UBS seeking capital plan backing

Sign outside UBS offices in New York
UBS has been one of the banks worst-hit by sub-prime debt

UBS boss Marcel Ospel has told an angry shareholder meeting it is essential they back a 13bn Swiss franc ($11.94bn: 6bn) overseas capital injection.

Singapore's investment arm has bought shares in the bank for almost $10bn, while an unnamed Middle Eastern investor has also taken a stake.

As chairman, Mr Ospel has been under fire after Switzerland's biggest bank was hard-hit by the sub-prime crisis.

UBS wrote down 15.6bn Swiss francs in 2007 and made a 4.4bn franc loss.

'Road to success'

"We had failed to recognise the signals from the US housing market in time... there is no doubt that we judged a number of developments wrongly," Mr Ospel said.

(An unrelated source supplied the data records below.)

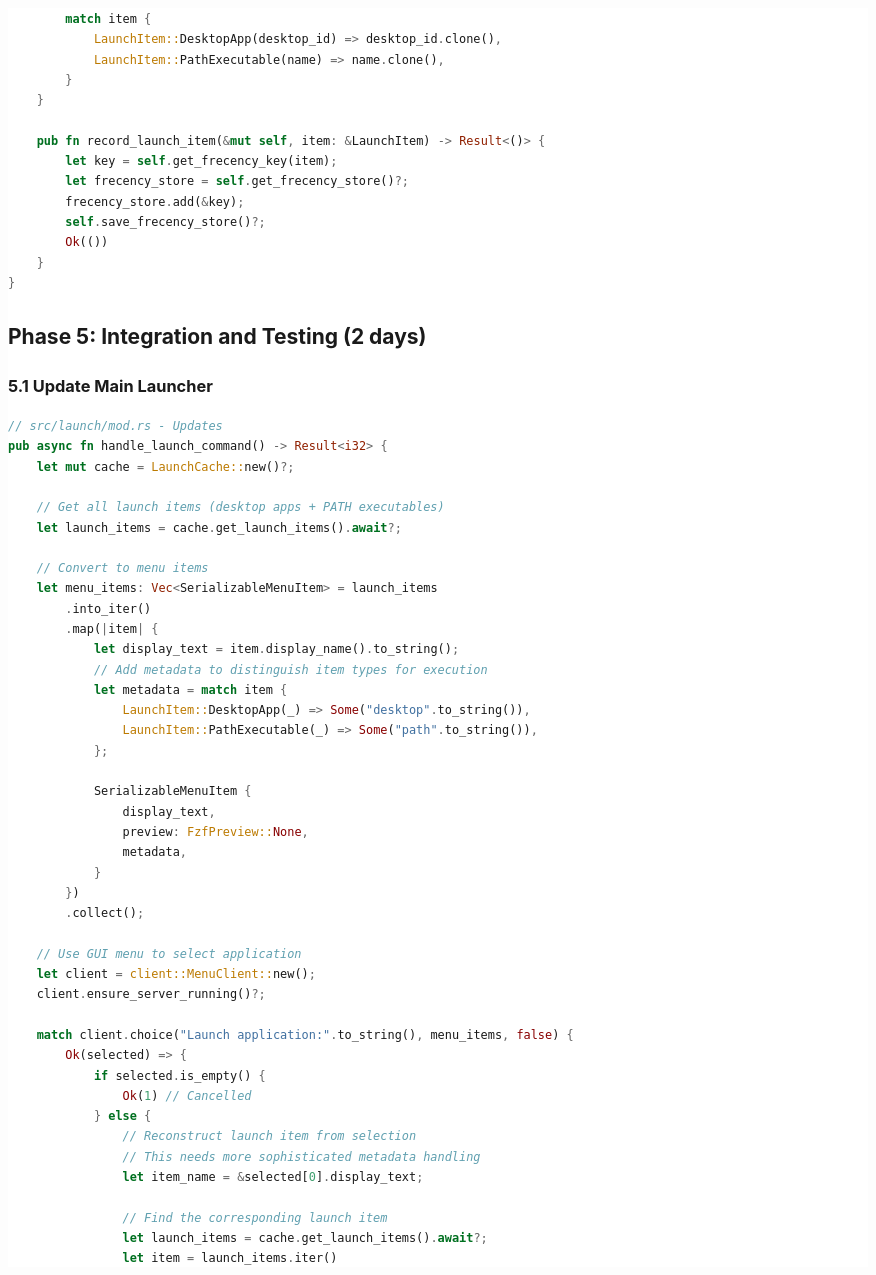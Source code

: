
 ```rust
        match item {
            LaunchItem::DesktopApp(desktop_id) => desktop_id.clone(),
            LaunchItem::PathExecutable(name) => name.clone(),
        }
    }

    pub fn record_launch_item(&mut self, item: &LaunchItem) -> Result<()> {
        let key = self.get_frecency_key(item);
        let frecency_store = self.get_frecency_store()?;
        frecency_store.add(&key);
        self.save_frecency_store()?;
        Ok(())
    }
}
```

## Phase 5: Integration and Testing (2 days)

### 5.1 Update Main Launcher
```rust
// src/launch/mod.rs - Updates
pub async fn handle_launch_command() -> Result<i32> {
    let mut cache = LaunchCache::new()?;

    // Get all launch items (desktop apps + PATH executables)
    let launch_items = cache.get_launch_items().await?;

    // Convert to menu items
    let menu_items: Vec<SerializableMenuItem> = launch_items
        .into_iter()
        .map(|item| {
            let display_text = item.display_name().to_string();
            // Add metadata to distinguish item types for execution
            let metadata = match item {
                LaunchItem::DesktopApp(_) => Some("desktop".to_string()),
                LaunchItem::PathExecutable(_) => Some("path".to_string()),
            };

            SerializableMenuItem {
                display_text,
                preview: FzfPreview::None,
                metadata,
            }
        })
        .collect();

    // Use GUI menu to select application
    let client = client::MenuClient::new();
    client.ensure_server_running()?;

    match client.choice("Launch application:".to_string(), menu_items, false) {
        Ok(selected) => {
            if selected.is_empty() {
                Ok(1) // Cancelled
            } else {
                // Reconstruct launch item from selection
                // This needs more sophisticated metadata handling
                let item_name = &selected[0].display_text;

                // Find the corresponding launch item
                let launch_items = cache.get_launch_items().await?;
                let item = launch_items.iter()
```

There have been calls for Mr Ospel to quit but he told a 6,500-strong extraordinary shareholders meeting in Basle that he would remain.

"I would never thoughtlessly relinquish my responsibility, and I intend to ensure that UBS gets back on the road to success," he said.

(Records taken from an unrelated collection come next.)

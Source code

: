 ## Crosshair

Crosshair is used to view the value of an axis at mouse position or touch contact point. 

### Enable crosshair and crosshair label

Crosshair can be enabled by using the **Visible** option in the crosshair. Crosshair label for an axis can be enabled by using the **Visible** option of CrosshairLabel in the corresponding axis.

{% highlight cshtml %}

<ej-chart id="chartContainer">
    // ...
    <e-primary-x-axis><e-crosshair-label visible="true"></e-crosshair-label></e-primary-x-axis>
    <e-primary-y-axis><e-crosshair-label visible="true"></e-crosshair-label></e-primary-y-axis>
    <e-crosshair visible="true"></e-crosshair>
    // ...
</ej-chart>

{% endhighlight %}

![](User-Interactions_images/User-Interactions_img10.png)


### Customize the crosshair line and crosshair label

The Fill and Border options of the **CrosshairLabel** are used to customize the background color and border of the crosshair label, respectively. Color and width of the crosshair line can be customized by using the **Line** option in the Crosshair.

He is due up for re-election at UBS's scheduled annual general meeting on 23 April.

Last week, UBS proposed that it would recommend Mr Ospel's re-election, but only for one year as opposed to the traditional three-year term.

Mis-selling claim

Smaller shareholders say they are being ignored in the recapitalisation effort. They believe they could be put at a disadvantage if the investment injection goes ahead.

They have tabled a motion calling for a special audit of UBS's accounts for the last year.

But Mr Ospel opposes the move, saying the bank is already co-operating with a review by Switzerland's federal banking commission.

Earlier in the week, it emerged that Germany's HSH Nordbank is to sue the firm for mis-selling, alleging that it did not manage the assets in line with its "prudent investment objectives".

Rival financial giants, including Merrill Lynch, Citigroup and many European banks, are struggling to repair their balance sheets and reputations after disastrous sub-prime investments.